Большинство студентов-активистов воспринимали такие упреки как плохо прикрытые обвинения в свой адрес. Эти люди полагали, что они обоснованно содействовали проведению чисток, координируемых радикально настроенными рабочими группами, и что меньшинство недовольных преувеличивало ошибки рабочих групп и пыталось дезавуировать их успехи. «Меньшинство недовольных», по сути, указывало на то, что большинство студентов были ревизионистами или «консерваторами», а большинство заявляло, что меньшинство заслужило свою участь и было заинтересовано лишь в спасении своей репутации. В течение августа университеты были охвачены шумными спорами между этими двумя лагерями студентов. Дискуссии иногда перерастали в драки.

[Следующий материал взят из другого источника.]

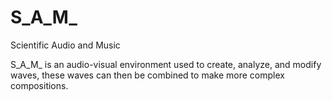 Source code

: ﻿# S_A_M_

Scientific Audio and Music

S_A_M_ is an audio-visual environment used to create, analyze, and modify waves, these waves can then be combined to make more complex compositions.
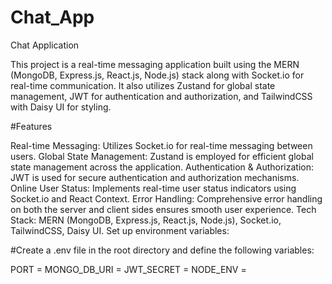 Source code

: # Chat_App
Chat Application

This project is a real-time messaging application built using the MERN (MongoDB, Express.js, React.js, Node.js) stack along with Socket.io for real-time communication. It also utilizes Zustand for global state management, JWT for authentication and authorization, and TailwindCSS with Daisy UI for styling.

#Features

Real-time Messaging: Utilizes Socket.io for real-time messaging between users.
Global State Management: Zustand is employed for efficient global state management across the application.
Authentication & Authorization: JWT is used for secure authentication and authorization mechanisms.
Online User Status: Implements real-time user status indicators using Socket.io and React Context.
Error Handling: Comprehensive error handling on both the server and client sides ensures smooth user experience.
Tech Stack: MERN (MongoDB, Express.js, React.js, Node.js), Socket.io, TailwindCSS, Daisy UI.
Set up environment variables:

#Create a .env file in the root directory and define the following variables:


PORT = <port-number>
MONGO_DB_URI = <mongodb-uri>
JWT_SECRET = <jwt-secret>
NODE_ENV = <node-env>

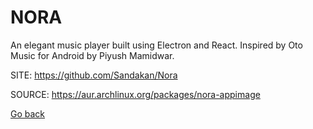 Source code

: # NORA

 An elegant music player built using Electron and React. 
 Inspired by Oto Music for Android by Piyush Mamidwar.

 SITE: https://github.com/Sandakan/Nora

 SOURCE: https://aur.archlinux.org/packages/nora-appimage

 [Go back](https://portable-linux-apps.github.io/apps.html)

По мере формирования организационных структур хунвейбинов практически во всех вузовских кампусах состоялись разделения на фракции большинства и меньшинства.

Фракции большинства взяли кампусы под свой контроль и, желая продемонстрировать свой боевой дух, организовывали собрания критики и борьбы, после которых обвиняемых заключали в импровизированные тюремные камеры и заставляли в составе «бригад трудовой реформы» копать землю и чистить общественные уборные. Фракции меньшинства фокусировались на ошибках рабочих групп и ставили под сомнение законность результатов выборов, которые привели фракции большинства к власти. Мао и ГДКР были, скорее всего, глубоко разочарованы тем, что им не удалось направить гигантскую волну студенческого активизма на восстание против ревизионизма. С самого начала «культурной революции» университетские хунвейбины были больше озабочены противостоянием друг другу.